Bias#

The lenskit.algorithms.bias module contains the personalized mean rating prediction.

class lenskit.algorithms.bias.Bias(items=True, users=True, damping=0.0)#

Bases: Predictor

A user-item bias rating prediction algorithm. This implements the following predictor algorithm:

\[s(u,i) = \mu + b_i + b_u\]

where \(\mu\) is the global mean rating, \(b_i\) is item bias, and \(b_u\) is the user bias. With the provided damping values \(\beta_{\mathrm{u}}\) and \(\beta_{\mathrm{i}}\), they are computed as follows:

\[\begin{align*} \mu & = \frac{\sum_{r_{ui} \in R} r_{ui}}{|R|} & b_i & = \frac{\sum_{r_{ui} \in R_i} (r_{ui} - \mu)}{|R_i| + \beta_{\mathrm{i}}} & b_u & = \frac{\sum_{r_{ui} \in R_u} (r_{ui} - \mu - b_i)}{|R_u| + \beta_{\mathrm{u}}} \end{align*}\]

The damping values can be interpreted as the number of default (mean) ratings to assume a priori for each user or item, damping low-information users and items towards a mean instead of permitting them to take on extreme values based on few ratings.

Parameters:
  • items – whether to compute item biases

  • users – whether to compute user biases

  • damping (number or tuple) – Bayesian damping to apply to computed biases. Either a number, to damp both user and item biases the same amount, or a (user,item) tuple providing separate damping values.

mean_#

The global mean rating.

Type:

double

item_offsets_#

The item offsets (\(b_i\) values)

Type:

pandas.Series

user_offsets_#

The item offsets (\(b_u\) values)

Type:

pandas.Series

fit(ratings, **kwargs)#

Train the bias model on some rating data.

Parameters:

ratings (DataFrame) – a data frame of ratings. Must have at least user, item, and rating columns.

Returns:

the fit bias object.

Return type:

Bias

transform(ratings, *, indexes=False)#

Transform ratings by removing the bias term. This method does not recompute user (or item) biases based on these ratings, but rather uses the biases that were estimated with fit().

Parameters:
  • ratings (pandas.DataFrame) – The ratings to transform.

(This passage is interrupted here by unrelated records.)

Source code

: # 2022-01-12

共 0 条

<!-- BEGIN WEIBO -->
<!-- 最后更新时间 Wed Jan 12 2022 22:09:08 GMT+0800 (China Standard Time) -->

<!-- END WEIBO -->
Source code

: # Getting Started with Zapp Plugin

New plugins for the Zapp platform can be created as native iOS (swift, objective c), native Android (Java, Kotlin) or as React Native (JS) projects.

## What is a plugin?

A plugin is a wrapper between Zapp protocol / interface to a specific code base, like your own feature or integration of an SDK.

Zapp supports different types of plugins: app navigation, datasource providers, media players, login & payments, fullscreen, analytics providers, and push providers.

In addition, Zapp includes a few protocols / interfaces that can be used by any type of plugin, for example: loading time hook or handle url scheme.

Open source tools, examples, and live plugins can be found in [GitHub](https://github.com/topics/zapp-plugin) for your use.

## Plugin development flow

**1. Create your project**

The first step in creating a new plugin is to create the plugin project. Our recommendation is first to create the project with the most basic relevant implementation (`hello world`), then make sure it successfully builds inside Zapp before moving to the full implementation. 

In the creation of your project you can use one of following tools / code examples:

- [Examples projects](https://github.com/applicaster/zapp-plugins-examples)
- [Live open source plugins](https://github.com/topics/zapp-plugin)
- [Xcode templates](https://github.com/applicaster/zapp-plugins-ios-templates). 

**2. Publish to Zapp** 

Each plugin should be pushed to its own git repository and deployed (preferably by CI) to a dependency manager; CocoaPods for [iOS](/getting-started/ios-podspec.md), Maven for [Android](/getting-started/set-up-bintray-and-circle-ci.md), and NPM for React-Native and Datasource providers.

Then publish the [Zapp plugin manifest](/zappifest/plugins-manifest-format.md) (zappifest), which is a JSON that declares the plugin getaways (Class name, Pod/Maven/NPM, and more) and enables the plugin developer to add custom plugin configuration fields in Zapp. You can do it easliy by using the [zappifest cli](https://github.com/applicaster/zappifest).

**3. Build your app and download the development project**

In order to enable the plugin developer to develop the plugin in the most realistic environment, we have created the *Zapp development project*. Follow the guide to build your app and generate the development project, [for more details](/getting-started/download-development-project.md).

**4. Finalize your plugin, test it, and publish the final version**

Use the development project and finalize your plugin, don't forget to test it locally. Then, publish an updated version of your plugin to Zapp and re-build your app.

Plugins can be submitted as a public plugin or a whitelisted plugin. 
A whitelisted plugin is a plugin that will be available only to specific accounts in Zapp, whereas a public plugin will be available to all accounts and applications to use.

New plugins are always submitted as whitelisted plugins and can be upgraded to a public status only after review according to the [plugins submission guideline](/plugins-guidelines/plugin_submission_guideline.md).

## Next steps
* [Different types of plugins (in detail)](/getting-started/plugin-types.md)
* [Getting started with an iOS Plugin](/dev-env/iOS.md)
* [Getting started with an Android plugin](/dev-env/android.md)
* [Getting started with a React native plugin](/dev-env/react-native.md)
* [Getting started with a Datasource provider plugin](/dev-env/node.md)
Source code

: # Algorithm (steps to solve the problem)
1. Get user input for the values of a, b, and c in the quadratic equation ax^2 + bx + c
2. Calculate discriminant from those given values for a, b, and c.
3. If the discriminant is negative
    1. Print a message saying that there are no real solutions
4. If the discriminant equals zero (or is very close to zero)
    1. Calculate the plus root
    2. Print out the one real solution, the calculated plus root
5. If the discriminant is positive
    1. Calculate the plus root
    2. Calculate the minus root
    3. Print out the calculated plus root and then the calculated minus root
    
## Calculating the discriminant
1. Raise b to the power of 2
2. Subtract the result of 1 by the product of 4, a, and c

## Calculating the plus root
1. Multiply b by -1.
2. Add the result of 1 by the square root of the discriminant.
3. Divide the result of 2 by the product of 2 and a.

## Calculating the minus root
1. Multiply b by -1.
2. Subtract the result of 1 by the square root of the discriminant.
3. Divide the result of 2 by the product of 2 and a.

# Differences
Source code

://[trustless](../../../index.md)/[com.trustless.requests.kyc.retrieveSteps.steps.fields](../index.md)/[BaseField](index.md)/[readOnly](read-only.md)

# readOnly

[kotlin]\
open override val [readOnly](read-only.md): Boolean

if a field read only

Must contain at least user, item, and rating columns.

  • indexes (bool) – if True, the resulting frame will include uidx and iidx columns containing the 0-based user and item indexes for each rating.

Returns:

A data frame with rating transformed by subtracting user-item bias prediction.

Return type:

pandas.DataFrame

inverse_transform(ratings)#

Transform ratings by removing the bias term.

transform_user(ratings)#

Transform a user’s ratings by subtracting the bias model.

Parameters:

ratings (pandas.Series) – The user’s ratings, indexed by item. Must have at least item as index and rating column.

Returns:

The transformed ratings and the user bias.

Return type:

pandas.Series

inverse_transform_user(user, ratings, user_bias=None)#

Un-transform a user’s ratings by adding in the bias model.

Parameters:
  • user – The user ID.

  • ratings (pandas.Series) – The user’s ratings, indexed by item.

  • user_bias (float or None) – If None, it looks up the user bias learned by fit.

Returns:

The user’s de-normalized ratings.

Return type:

pandas.Series

fit_transform(ratings, **kwargs)#

Fit with ratings and return the training data transformed.

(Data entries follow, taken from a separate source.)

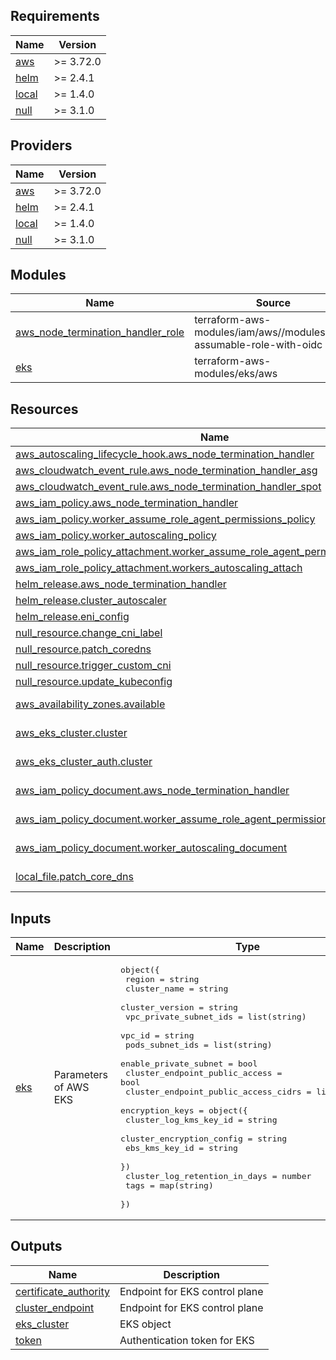 <!-- BEGIN_TF_DOCS -->
## Requirements

| Name | Version |
|------|---------|
| <a name="requirement_aws"></a> [aws](#requirement\_aws) | >= 3.72.0 |
| <a name="requirement_helm"></a> [helm](#requirement\_helm) | >= 2.4.1 |
| <a name="requirement_local"></a> [local](#requirement\_local) | >= 1.4.0 |
| <a name="requirement_null"></a> [null](#requirement\_null) | >= 3.1.0 |

## Providers

| Name | Version |
|------|---------|
| <a name="provider_aws"></a> [aws](#provider\_aws) | >= 3.72.0 |
| <a name="provider_helm"></a> [helm](#provider\_helm) | >= 2.4.1 |
| <a name="provider_local"></a> [local](#provider\_local) | >= 1.4.0 |
| <a name="provider_null"></a> [null](#provider\_null) | >= 3.1.0 |

## Modules

| Name | Source | Version |
|------|--------|---------|
| <a name="module_aws_node_termination_handler_role"></a> [aws\_node\_termination\_handler\_role](#module\_aws\_node\_termination\_handler\_role) | terraform-aws-modules/iam/aws//modules/iam-assumable-role-with-oidc | 4.1.0 |
| <a name="module_eks"></a> [eks](#module\_eks) | terraform-aws-modules/eks/aws | 17.24.0 |

## Resources

| Name | Type |
|------|------|
| [aws_autoscaling_lifecycle_hook.aws_node_termination_handler](https://registry.terraform.io/providers/hashicorp/aws/latest/docs/resources/autoscaling_lifecycle_hook) | resource |
| [aws_cloudwatch_event_rule.aws_node_termination_handler_asg](https://registry.terraform.io/providers/hashicorp/aws/latest/docs/resources/cloudwatch_event_rule) | resource |
| [aws_cloudwatch_event_rule.aws_node_termination_handler_spot](https://registry.terraform.io/providers/hashicorp/aws/latest/docs/resources/cloudwatch_event_rule) | resource |
| [aws_iam_policy.aws_node_termination_handler](https://registry.terraform.io/providers/hashicorp/aws/latest/docs/resources/iam_policy) | resource |
| [aws_iam_policy.worker_assume_role_agent_permissions_policy](https://registry.terraform.io/providers/hashicorp/aws/latest/docs/resources/iam_policy) | resource |
| [aws_iam_policy.worker_autoscaling_policy](https://registry.terraform.io/providers/hashicorp/aws/latest/docs/resources/iam_policy) | resource |
| [aws_iam_role_policy_attachment.worker_assume_role_agent_permissions_document](https://registry.terraform.io/providers/hashicorp/aws/latest/docs/resources/iam_role_policy_attachment) | resource |
| [aws_iam_role_policy_attachment.workers_autoscaling_attach](https://registry.terraform.io/providers/hashicorp/aws/latest/docs/resources/iam_role_policy_attachment) | resource |
| [helm_release.aws_node_termination_handler](https://registry.terraform.io/providers/hashicorp/helm/latest/docs/resources/release) | resource |
| [helm_release.cluster_autoscaler](https://registry.terraform.io/providers/hashicorp/helm/latest/docs/resources/release) | resource |
| [helm_release.eni_config](https://registry.terraform.io/providers/hashicorp/helm/latest/docs/resources/release) | resource |
| [null_resource.change_cni_label](https://registry.terraform.io/providers/hashicorp/null/latest/docs/resources/resource) | resource |
| [null_resource.patch_coredns](https://registry.terraform.io/providers/hashicorp/null/latest/docs/resources/resource) | resource |
| [null_resource.trigger_custom_cni](https://registry.terraform.io/providers/hashicorp/null/latest/docs/resources/resource) | resource |
| [null_resource.update_kubeconfig](https://registry.terraform.io/providers/hashicorp/null/latest/docs/resources/resource) | resource |
| [aws_availability_zones.available](https://registry.terraform.io/providers/hashicorp/aws/latest/docs/data-sources/availability_zones) | data source |
| [aws_eks_cluster.cluster](https://registry.terraform.io/providers/hashicorp/aws/latest/docs/data-sources/eks_cluster) | data source |
| [aws_eks_cluster_auth.cluster](https://registry.terraform.io/providers/hashicorp/aws/latest/docs/data-sources/eks_cluster_auth) | data source |
| [aws_iam_policy_document.aws_node_termination_handler](https://registry.terraform.io/providers/hashicorp/aws/latest/docs/data-sources/iam_policy_document) | data source |
| [aws_iam_policy_document.worker_assume_role_agent_permissions_document](https://registry.terraform.io/providers/hashicorp/aws/latest/docs/data-sources/iam_policy_document) | data source |
| [aws_iam_policy_document.worker_autoscaling_document](https://registry.terraform.io/providers/hashicorp/aws/latest/docs/data-sources/iam_policy_document) | data source |
| [local_file.patch_core_dns](https://registry.terraform.io/providers/hashicorp/local/latest/docs/data-sources/file) | data source |

## Inputs

| Name | Description | Type | Default | Required |
|------|-------------|------|---------|:--------:|
| <a name="input_eks"></a> [eks](#input\_eks) | Parameters of AWS EKS | <pre>object({<br>    region                               = string<br>    cluster_name                         = string<br>    cluster_version                      = string<br>    vpc_private_subnet_ids               = list(string)<br>    vpc_id                               = string<br>    pods_subnet_ids                      = list(string)<br>    enable_private_subnet                = bool<br>    cluster_endpoint_public_access       = bool<br>    cluster_endpoint_public_access_cidrs = list(string)<br>    encryption_keys                      = object({<br>      cluster_log_kms_key_id    = string<br>      cluster_encryption_config = string<br>      ebs_kms_key_id            = string<br>    })<br>    cluster_log_retention_in_days        = number<br>    tags                                 = map(string)<br>  })</pre> | n/a | yes |

## Outputs

| Name | Description |
|------|-------------|
| <a name="output_certificate_authority"></a> [certificate\_authority](#output\_certificate\_authority) | Endpoint for EKS control plane |
| <a name="output_cluster_endpoint"></a> [cluster\_endpoint](#output\_cluster\_endpoint) | Endpoint for EKS control plane |
| <a name="output_eks_cluster"></a> [eks\_cluster](#output\_eks\_cluster) | EKS object |
| <a name="output_token"></a> [token](#output\_token) | Authentication token for EKS |
<!-- END_TF_DOCS -->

predict_for_user(user, items, ratings=None)#

Compute predictions for a user and items. Unknown users and items are assumed to have zero bias.

Parameters:
  • user – the user ID

  • items (array-like) – the items to predict

  • ratings (pandas.Series) – the user’s ratings (indexed by item id); if provided, will be used to recompute the user’s bias at prediction time.

Returns:

scores for the items, indexed by item id.

Return type:

pandas.Series

property user_index#

Get the user index from this (fit) bias.

property item_index#

Get the item index from this (fit) bias.